Signed-off-by: Nauman Rafique <nauman@...gle.com>
Signed-off-by: Vivek Goyal <vgoyal@...hat.com>
---
 block/cfq-iosched.c |   18 ++-
 block/elevator-fq.c |  405 +++++++++++++++++++++++++++++++++------------------
 block/elevator-fq.h |   38 +++++-
 3 files changed, 312 insertions(+), 149 deletions(-)

diff --git a/block/cfq-iosched.c b/block/cfq-iosched.c
index 75ed566..9b3c263 100644
--- a/block/cfq-iosched.c
+++ b/block/cfq-iosched.c
@@ -1298,8 +1298,8 @@ static void changed_cgroup(struct io_context *ioc, struct cfq_io_context *cic)
 
 	if (async_cfqq != NULL) {
 		__iog = cfqq_to_io_group(async_cfqq);
-
 		if (iog != __iog) {
+			/* cgroup changed, drop the reference to async queue */
 			cic_set_cfqq(cic, NULL, 0);
 			cfq_put_queue(async_cfqq);
 		}
@@ -1307,8 +1307,18 @@ static void changed_cgroup(struct io_context *ioc, struct cfq_io_context *cic)
 
 	if (sync_cfqq != NULL) {
 		__iog = cfqq_to_io_group(sync_cfqq);
-		if (iog != __iog)
-			io_ioq_move(q->elevator, sync_cfqq->ioq, iog);
+
+		/*
+		 * Drop reference to sync queue. A new sync queue will
+		 * be assigned in new group upon arrival of a fresh request.
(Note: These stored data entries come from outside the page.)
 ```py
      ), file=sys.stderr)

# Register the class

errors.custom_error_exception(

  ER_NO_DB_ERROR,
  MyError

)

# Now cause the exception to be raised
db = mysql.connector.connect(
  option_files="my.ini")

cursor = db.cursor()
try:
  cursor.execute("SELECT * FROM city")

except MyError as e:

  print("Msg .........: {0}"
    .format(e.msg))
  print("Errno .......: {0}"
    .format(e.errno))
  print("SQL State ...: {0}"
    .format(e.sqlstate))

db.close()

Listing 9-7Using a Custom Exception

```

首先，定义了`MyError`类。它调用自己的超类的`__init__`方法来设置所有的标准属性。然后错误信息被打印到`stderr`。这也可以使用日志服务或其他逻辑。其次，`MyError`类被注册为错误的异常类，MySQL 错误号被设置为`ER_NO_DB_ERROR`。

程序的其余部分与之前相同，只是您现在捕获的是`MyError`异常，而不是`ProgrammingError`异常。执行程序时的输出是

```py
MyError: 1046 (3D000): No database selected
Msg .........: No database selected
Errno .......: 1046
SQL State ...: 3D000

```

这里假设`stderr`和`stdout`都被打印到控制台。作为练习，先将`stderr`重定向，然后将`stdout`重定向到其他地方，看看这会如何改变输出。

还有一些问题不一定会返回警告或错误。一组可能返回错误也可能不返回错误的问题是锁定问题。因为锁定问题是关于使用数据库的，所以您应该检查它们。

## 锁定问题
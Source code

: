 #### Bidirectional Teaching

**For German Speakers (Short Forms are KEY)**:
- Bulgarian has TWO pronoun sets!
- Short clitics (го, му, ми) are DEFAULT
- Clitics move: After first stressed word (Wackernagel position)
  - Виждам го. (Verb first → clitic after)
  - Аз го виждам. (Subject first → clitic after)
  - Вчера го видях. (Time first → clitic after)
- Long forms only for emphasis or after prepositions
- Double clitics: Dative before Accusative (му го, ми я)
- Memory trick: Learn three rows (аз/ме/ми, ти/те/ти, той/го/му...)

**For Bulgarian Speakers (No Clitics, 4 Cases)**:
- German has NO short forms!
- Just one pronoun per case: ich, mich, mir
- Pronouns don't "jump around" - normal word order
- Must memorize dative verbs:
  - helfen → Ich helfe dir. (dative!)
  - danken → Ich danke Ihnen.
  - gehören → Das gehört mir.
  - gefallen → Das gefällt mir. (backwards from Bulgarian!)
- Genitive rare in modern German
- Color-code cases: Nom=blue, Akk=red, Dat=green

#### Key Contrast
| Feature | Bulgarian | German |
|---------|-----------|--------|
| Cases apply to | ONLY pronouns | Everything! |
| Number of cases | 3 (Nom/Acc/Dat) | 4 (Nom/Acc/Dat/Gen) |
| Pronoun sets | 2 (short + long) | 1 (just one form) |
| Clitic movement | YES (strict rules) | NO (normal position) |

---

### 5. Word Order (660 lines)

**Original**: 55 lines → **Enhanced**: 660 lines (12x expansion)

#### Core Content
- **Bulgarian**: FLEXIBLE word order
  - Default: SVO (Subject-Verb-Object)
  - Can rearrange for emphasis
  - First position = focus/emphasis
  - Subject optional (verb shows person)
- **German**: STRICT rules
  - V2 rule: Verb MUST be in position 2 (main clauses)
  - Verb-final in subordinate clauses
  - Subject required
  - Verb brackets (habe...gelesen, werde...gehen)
+		 * If old queue has got requests, those reuests will be
+		 * dispatched over a period of time and queue will be freed
+		 * automatically.
+		 */
+		if (iog != __iog) {
+			cic_set_cfqq(cic, NULL, 1);
+			cfq_put_queue(sync_cfqq);
+		}
 	}
 
 	spin_unlock_irqrestore(q->queue_lock, flags);
@@ -1425,6 +1435,8 @@ alloc_ioq:
 			elv_mark_ioq_sync(cfqq->ioq);
 		}
 		cfqq->pid = current->pid;
+		/* ioq reference on iog */
+		elv_get_iog(iog);
 		cfq_log_cfqq(cfqd, cfqq, "alloced");
 	}
 
diff --git a/block/elevator-fq.c b/block/elevator-fq.c
index bb959f3..9d36227 100644
--- a/block/elevator-fq.c
+++ b/block/elevator-fq.c
@@ -108,6 +108,12 @@ static inline void bfq_check_next_active(struct io_sched_data *sd,
 {
 	BUG_ON(sd->next_active != entity);
 }
+
+static inline int iog_deleting(struct io_group *iog)
+{
+	return iog->deleting;
+}
+
 #else /* GROUP_IOSCHED */
 #define for_each_entity(entity)	\
 	for (; entity != NULL; entity = NULL)
@@ -124,6 +130,12 @@ static inline void bfq_check_next_active(struct io_sched_data *sd,
 					 struct io_entity *entity)
 {
 }
+
+static inline int iog_deleting(struct io_group *iog)
+{
+	/* In flat mode, root cgroup can't be deleted. */
+	return 0;
+}
 #endif
 
 /*
@@ -224,7 +236,6 @@ static void bfq_idle_extract(struct io_service_tree *st,
 				struct io_entity *entity)
 {
 	struct rb_node *next;
-	struct io_queue *ioq = io_entity_to_ioq(entity);
 
 	BUG_ON(entity->tree != &st->idle);
 
@@ -239,10 +250,6 @@ static void bfq_idle_extract(struct io_service_tree *st,
 	}
 
 	bfq_extract(&st->idle, entity);
-
-	/* Delete queue from idle list */
-	if (ioq)
-		list_del(&ioq->queue_list);
 }
 
 /**
@@ -436,7 +443,6 @@ static void bfq_idle_insert(struct io_service_tree *st,
 {
 	struct io_entity *first_idle = st->first_idle;
 	struct io_entity *last_idle = st->last_idle;
-	struct io_queue *ioq = io_entity_to_ioq(entity);
 
 	if (first_idle == NULL || bfq_gt(first_idle->finish, entity->finish))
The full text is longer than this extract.